## Work instruction
Within the data below, copy each line where the string "coffee" is found.

[Information given — start]

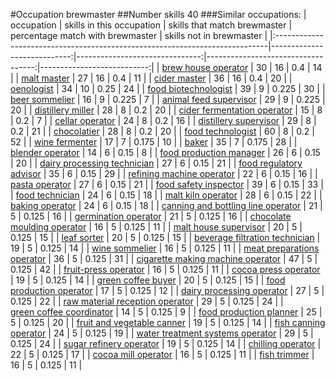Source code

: #Occupation brewmaster
##Number skills 40
###Similar occupations:
| occupation                                                                  |   skills in this occupation |   skills that match brewmaster |   percentage match with brewmaster |   skills not in brewmaster |
|:----------------------------------------------------------------------------|----------------------------:|-------------------------------:|-----------------------------------:|---------------------------:|
| [brew house operator](brew_house_operator.md)                               |                          30 |                             16 |                              0.4   |                         14 |
| [malt master](malt_master.md)                                               |                          27 |                             16 |                              0.4   |                         11 |
| [cider master](cider_master.md)                                             |                          36 |                             16 |                              0.4   |                         20 |
| [oenologist](oenologist.md)                                                 |                          34 |                             10 |                              0.25  |                         24 |
| [food biotechnologist](food_biotechnologist.md)                             |                          39 |                              9 |                              0.225 |                         30 |
| [beer sommelier](beer_sommelier.md)                                         |                          16 |                              9 |                              0.225 |                          7 |
| [animal feed supervisor](animal_feed_supervisor.md)                         |                          29 |                              9 |                              0.225 |                         20 |
| [distillery miller](distillery_miller.md)                                   |                          28 |                              8 |                              0.2   |                         20 |
| [cider fermentation operator](cider_fermentation_operator.md)               |                          15 |                              8 |                              0.2   |                          7 |
| [cellar operator](cellar_operator.md)                                       |                          24 |                              8 |                              0.2   |                         16 |
| [distillery supervisor](distillery_supervisor.md)                           |                          29 |                              8 |                              0.2   |                         21 |
| [chocolatier](chocolatier.md)                                               |                          28 |                              8 |                              0.2   |                         20 |
| [food technologist](food_technologist.md)                                   |                          60 |                              8 |                              0.2   |                         52 |
| [wine fermenter](wine_fermenter.md)                                         |                          17 |                              7 |                              0.175 |                         10 |
| [baker](baker.md)                                                           |                          35 |                              7 |                              0.175 |                         28 |
| [blender operator](blender_operator.md)                                     |                          14 |                              6 |                              0.15  |                          8 |
| [food production manager](food_production_manager.md)                       |                          26 |                              6 |                              0.15  |                         20 |
| [dairy processing technician](dairy_processing_technician.md)               |                          27 |                              6 |                              0.15  |                         21 |
| [food regulatory advisor](food_regulatory_advisor.md)                       |                          35 |                              6 |                              0.15  |                         29 |
| [refining machine operator](refining_machine_operator.md)                   |                          22 |                              6 |                              0.15  |                         16 |
| [pasta operator](pasta_operator.md)                                         |                          27 |                              6 |                              0.15  |                         21 |
| [food safety inspector](food_safety_inspector.md)                           |                          39 |                              6 |                              0.15  |                         33 |
| [food technician](food_technician.md)                                       |                          24 |                              6 |                              0.15  |                         18 |
| [malt kiln operator](malt_kiln_operator.md)                                 |                          28 |                              6 |                              0.15  |                         22 |
| [baking operator](baking_operator.md)                                       |                          24 |                              6 |                              0.15  |                         18 |
| [canning and bottling line operator](canning_and_bottling_line_operator.md) |                          21 |                              5 |                              0.125 |                         16 |
| [germination operator](germination_operator.md)                             |                          21 |                              5 |                              0.125 |                         16 |
| [chocolate moulding operator](chocolate_moulding_operator.md)               |                          16 |                              5 |                              0.125 |                         11 |
| [malt house supervisor](malt_house_supervisor.md)                           |                          20 |                              5 |                              0.125 |                         15 |
| [leaf sorter](leaf_sorter.md)                                               |                          20 |                              5 |                              0.125 |                         15 |
| [beverage filtration technician](beverage_filtration_technician.md)         |                          19 |                              5 |                              0.125 |                         14 |
| [wine sommelier](wine_sommelier.md)                                         |                          16 |                              5 |                              0.125 |                         11 |
| [meat preparations operator](meat_preparations_operator.md)                 |                          36 |                              5 |                              0.125 |                         31 |
| [cigarette making machine operator](cigarette_making_machine_operator.md)   |                          47 |                              5 |                              0.125 |                         42 |
| [fruit-press operator](fruit-press_operator.md)                             |                          16 |                              5 |                              0.125 |                         11 |
| [cocoa press operator](cocoa_press_operator.md)                             |                          19 |                              5 |                              0.125 |                         14 |
| [green coffee buyer](green_coffee_buyer.md)                                 |                          20 |                              5 |                              0.125 |                         15 |
| [food production operator](food_production_operator.md)                     |                          17 |                              5 |                              0.125 |                         12 |
| [dairy processing operator](dairy_processing_operator.md)                   |                          27 |                              5 |                              0.125 |                         22 |
| [raw material reception operator](raw_material_reception_operator.md)       |                          29 |                              5 |                              0.125 |                         24 |
| [green coffee coordinator](green coffee coordinator.md)                     |                          14 |                              5 |                              0.125 |                          9 |
| [food production planner](food_production_planner.md)                       |                          25 |                              5 |                              0.125 |                         20 |
| [fruit and vegetable canner](fruit_and_vegetable_canner.md)                 |                          19 |                              5 |                              0.125 |                         14 |
| [fish canning operator](fish_canning_operator.md)                           |                          24 |                              5 |                              0.125 |                         19 |
| [water treatment systems operator](water_treatment_systems_operator.md)     |                          29 |                              5 |                              0.125 |                         24 |
| [sugar refinery operator](sugar_refinery_operator.md)                       |                          19 |                              5 |                              0.125 |                         14 |
| [chilling operator](chilling_operator.md)                                   |                          22 |                              5 |                              0.125 |                         17 |
| [cocoa mill operator](cocoa_mill_operator.md)                               |                          16 |                              5 |                              0.125 |                         11 |
| [fish trimmer](fish_trimmer.md)                                             |                          16 |                              5 |                              0.125 |                         11 |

[Information given — finish]

## Response
| [green coffee buyer](green_coffee_buyer.md)                                 |                          20 |                              5 |                              0.125 |                         15 |
| [green coffee coordinator](green coffee coordinator.md)                     |                          14 |                              5 |                              0.125 |                          9 |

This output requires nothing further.